Философской концепцией этого наставничества у Якоби было вот что: собрать критическую массу талантливых студентов и бежать в укрытие. Единственное его требование, которое он никогда вслух не произносил, состояло в том, что двери комнат его студентов должны быть открыты. Чтобы цепная реакция текла без помех.

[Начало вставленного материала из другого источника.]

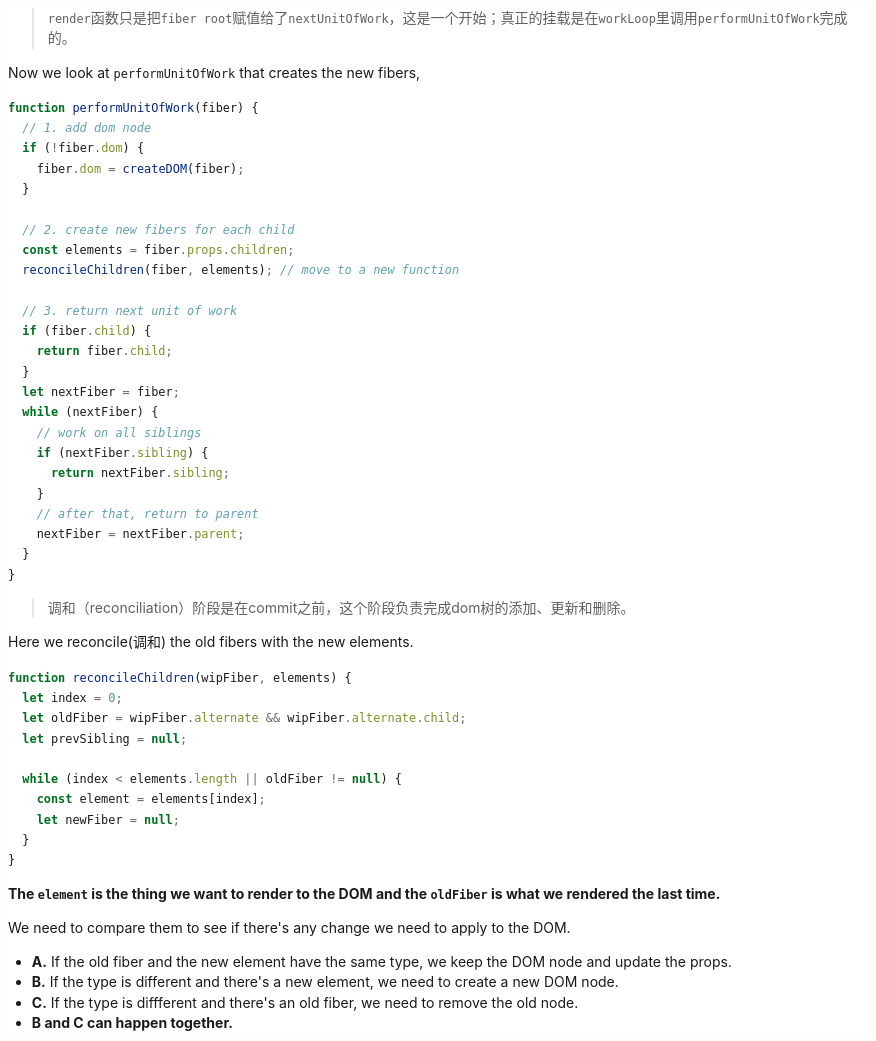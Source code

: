 > `render`函数只是把`fiber root`赋值给了`nextUnitOfWork`，这是一个开始；真正的挂载是在`workLoop`里调用`performUnitOfWork`完成的。

Now we look at `performUnitOfWork` that creates the new fibers,

```javascript
function performUnitOfWork(fiber) {
  // 1. add dom node
  if (!fiber.dom) {
    fiber.dom = createDOM(fiber);
  }
  
  // 2. create new fibers for each child
  const elements = fiber.props.children;
  reconcileChildren(fiber, elements); // move to a new function
  
  // 3. return next unit of work
  if (fiber.child) {
    return fiber.child;
  }
  let nextFiber = fiber;
  while (nextFiber) {
    // work on all siblings
    if (nextFiber.sibling) {
      return nextFiber.sibling;
    }
    // after that, return to parent
    nextFiber = nextFiber.parent;
  }
}
```

> 调和（reconciliation）阶段是在commit之前，这个阶段负责完成dom树的添加、更新和删除。

Here we reconcile(调和) the old fibers with the new elements.

```javascript
function reconcileChildren(wipFiber, elements) {
  let index = 0;
  let oldFiber = wipFiber.alternate && wipFiber.alternate.child;
  let prevSibling = null;
  
  while (index < elements.length || oldFiber != null) {
    const element = elements[index];
    let newFiber = null;
  }
}
```

**The `element` is the thing we want to render to the DOM and the `oldFiber` is what we rendered the last time.**

We need to compare them to see if there's any change we need to apply to the DOM.

- **A.** If the old fiber and the new element have the same type, we keep the DOM node and update the props.
- **B.** If the type is different and there's a new element, we need to create a new DOM node.
- **C.** If the type is diffferent and there's  an old fiber, we need to remove the old node.
- **B and C can happen together.**
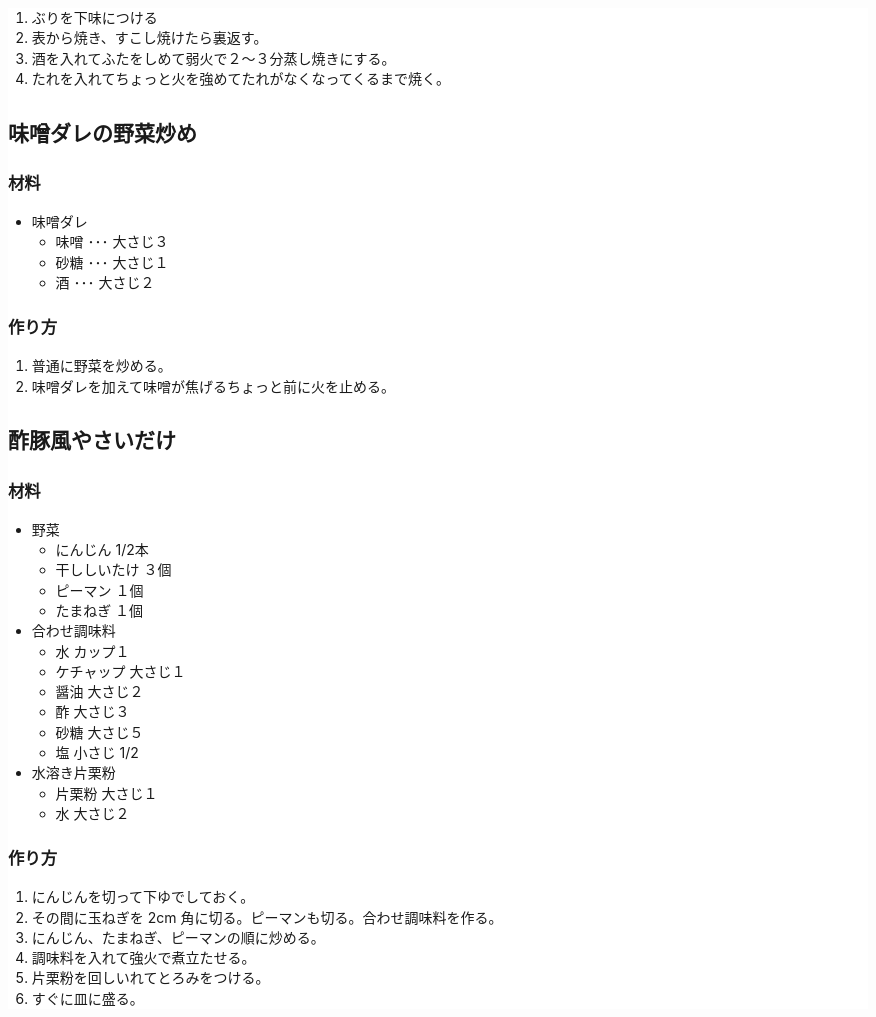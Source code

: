 1. ぶりを下味につける
2. 表から焼き、すこし焼けたら裏返す。
3. 酒を入れてふたをしめて弱火で２～３分蒸し焼きにする。
4. たれを入れてちょっと火を強めてたれがなくなってくるまで焼く。


味噌ダレの野菜炒め
----

### 材料

- 味噌ダレ
    - 味噌 ･･･ 大さじ３
    - 砂糖 ･･･ 大さじ１
    - 酒 ･･･ 大さじ２

### 作り方

1. 普通に野菜を炒める。
2. 味噌ダレを加えて味噌が焦げるちょっと前に火を止める。


酢豚風やさいだけ
----

### 材料

- 野菜
    - にんじん 1/2本
    - 干ししいたけ ３個
    - ピーマン １個
    - たまねぎ １個
- 合わせ調味料
    - 水 カップ１
    - ケチャップ 大さじ１
    - 醤油 大さじ２
    - 酢 大さじ３
    - 砂糖 大さじ５
    - 塩 小さじ 1/2
- 水溶き片栗粉
    - 片栗粉 大さじ１
    - 水 大さじ２

### 作り方

1. にんじんを切って下ゆでしておく。
2. その間に玉ねぎを 2cm 角に切る。ピーマンも切る。合わせ調味料を作る。
3. にんじん、たまねぎ、ピーマンの順に炒める。
4. 調味料を入れて強火で煮立たせる。
5. 片栗粉を回しいれてとろみをつける。
6. すぐに皿に盛る。

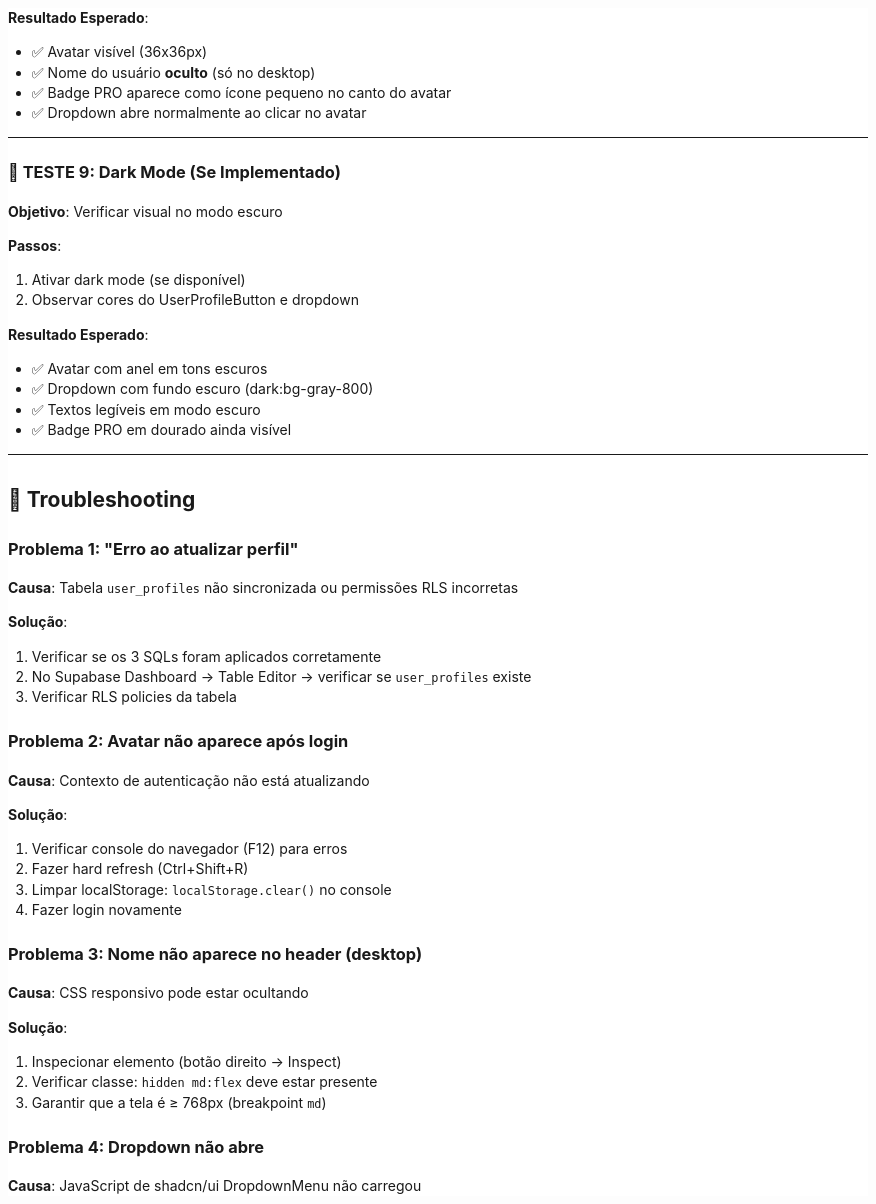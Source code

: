 **Resultado Esperado**:
- ✅ Avatar visível (36x36px)
- ✅ Nome do usuário **oculto** (só no desktop)
- ✅ Badge PRO aparece como ícone pequeno no canto do avatar
- ✅ Dropdown abre normalmente ao clicar no avatar

---

### 📍 **TESTE 9: Dark Mode (Se Implementado)**
**Objetivo**: Verificar visual no modo escuro

**Passos**:
1. Ativar dark mode (se disponível)
2. Observar cores do UserProfileButton e dropdown

**Resultado Esperado**:
- ✅ Avatar com anel em tons escuros
- ✅ Dropdown com fundo escuro (dark:bg-gray-800)
- ✅ Textos legíveis em modo escuro
- ✅ Badge PRO em dourado ainda visível

---

## 🐛 Troubleshooting

### Problema 1: "Erro ao atualizar perfil"
**Causa**: Tabela `user_profiles` não sincronizada ou permissões RLS incorretas

**Solução**:
1. Verificar se os 3 SQLs foram aplicados corretamente
2. No Supabase Dashboard → Table Editor → verificar se `user_profiles` existe
3. Verificar RLS policies da tabela

### Problema 2: Avatar não aparece após login
**Causa**: Contexto de autenticação não está atualizando

**Solução**:
1. Verificar console do navegador (F12) para erros
2. Fazer hard refresh (Ctrl+Shift+R)
3. Limpar localStorage: `localStorage.clear()` no console
4. Fazer login novamente

### Problema 3: Nome não aparece no header (desktop)
**Causa**: CSS responsivo pode estar ocultando

**Solução**:
1. Inspecionar elemento (botão direito → Inspect)
2. Verificar classe: `hidden md:flex` deve estar presente
3. Garantir que a tela é ≥ 768px (breakpoint `md`)

### Problema 4: Dropdown não abre
**Causa**: JavaScript de shadcn/ui DropdownMenu não carregou
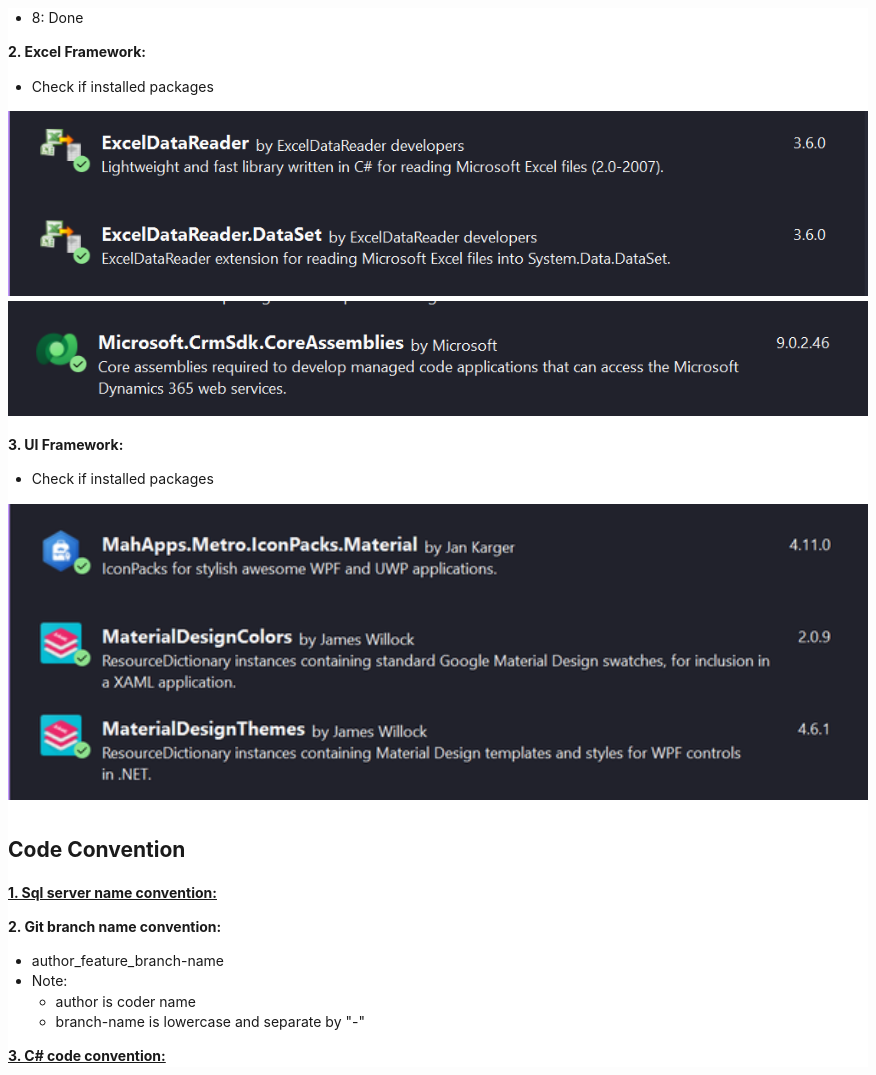   - 8: Done

**2. Excel Framework:**

- Check if installed packages
<img src="./README_SOURCES/ExcelDataReader.png" width="100%" height="100%">
<img src="./README_SOURCES/Microsoft_crm.png" width="100%" height="100%">

**3. UI Framework:**

- Check if installed packages
<img src="./README_SOURCES/UI.png" width="100%" height="100%">

## Code Convention

[**1. Sql server name convention:**](https://github.com/ktaranov/sqlserver-kit/blob/master/SQL%20Server%20Name%20Convention%20and%20T-SQL%20Programming%20Style.md)

**2. Git branch name convention:**

- author_feature_branch-name
- Note:
  - author is coder name
  - branch-name is lowercase and separate by "-"

[**3. C# code convention:**](https://learn.microsoft.com/en-us/dotnet/csharp/fundamentals/coding-style/coding-conventions)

И у самого Дэвиса дверь тоже была открытой. Когда Беннет закончил свою задачу с частицами и сферой, он в эту дверь вошел. Дэвис сидел за столом, одетый в рубашку с зелеными и синими туканами. Он выглянул из-за толстой пачки бумаг — огромного учебника, над которым работал уже десять лет. Каждый раз, когда книга была близка к концу, он узнавал о новой разработке, достижении с переднего края, и не мог его не включить. Теперь этот колосс достиг уже больше тысячи двухсот страниц — то есть таких размеров, что цена его вряд ли могла быть приемлемой для студентов.

Профессор тепло приветствовал Беннета. Кажется, у вас есть что мне показать, сказал он довольным тоном и осторожно сдвинул гору рукописей на столе. Потом начал проглядывать графики Беннета, приговаривая: Так, так, понимаю. Через пять минут он поднял голову и произнес: Очень хорошо. Вам надо это записать и послать в «Физикл ревью». Долорес отпечатает. Потом он полез в стол и протянул Беннету черную тетрадь. Возьмите это домой, сказал он, и выберите себе следующую задачу.

Беннет слыхал об этой «черной книге». Ее показывали только студентам, работавшим непосредственно с Дэвисом. В ней содержались знаменитые «Проблемы Якоби» — сборник важных и нерешенных задач в теоретической физике. Часто бывает, что существенные задачи физики не более трудны, чем несущественные. Нужно чутье, чтобы унюхать правильный вопрос. Тема докторской, взятая из черной тетради, будет гарантированно существенной.

Беннет парил. Он отметил в уме, что надо будет тут же написать Джону и рассказать ему об этой минуте. У вас кабинет удобный? спросил Якоби. Нормальный, ответил Беннет. Якоби усмехнулся. У нас тут есть несколько молодых орлов. А вы, кстати, решили трудную задачу. Он пожал Беннету руку. Беннет что-то промямлил насчет того, как горд возможностью работы с Дэвисом, ухватил книгу под мышку и вышел. Он долго шел под желтым солнцем, потом устроился под деревом и начал сочинять письмо Джону, на которое тот, конечно, не ответит. Потом в нетерпении отложил карандаш и стал листать «Проблемы Якоби».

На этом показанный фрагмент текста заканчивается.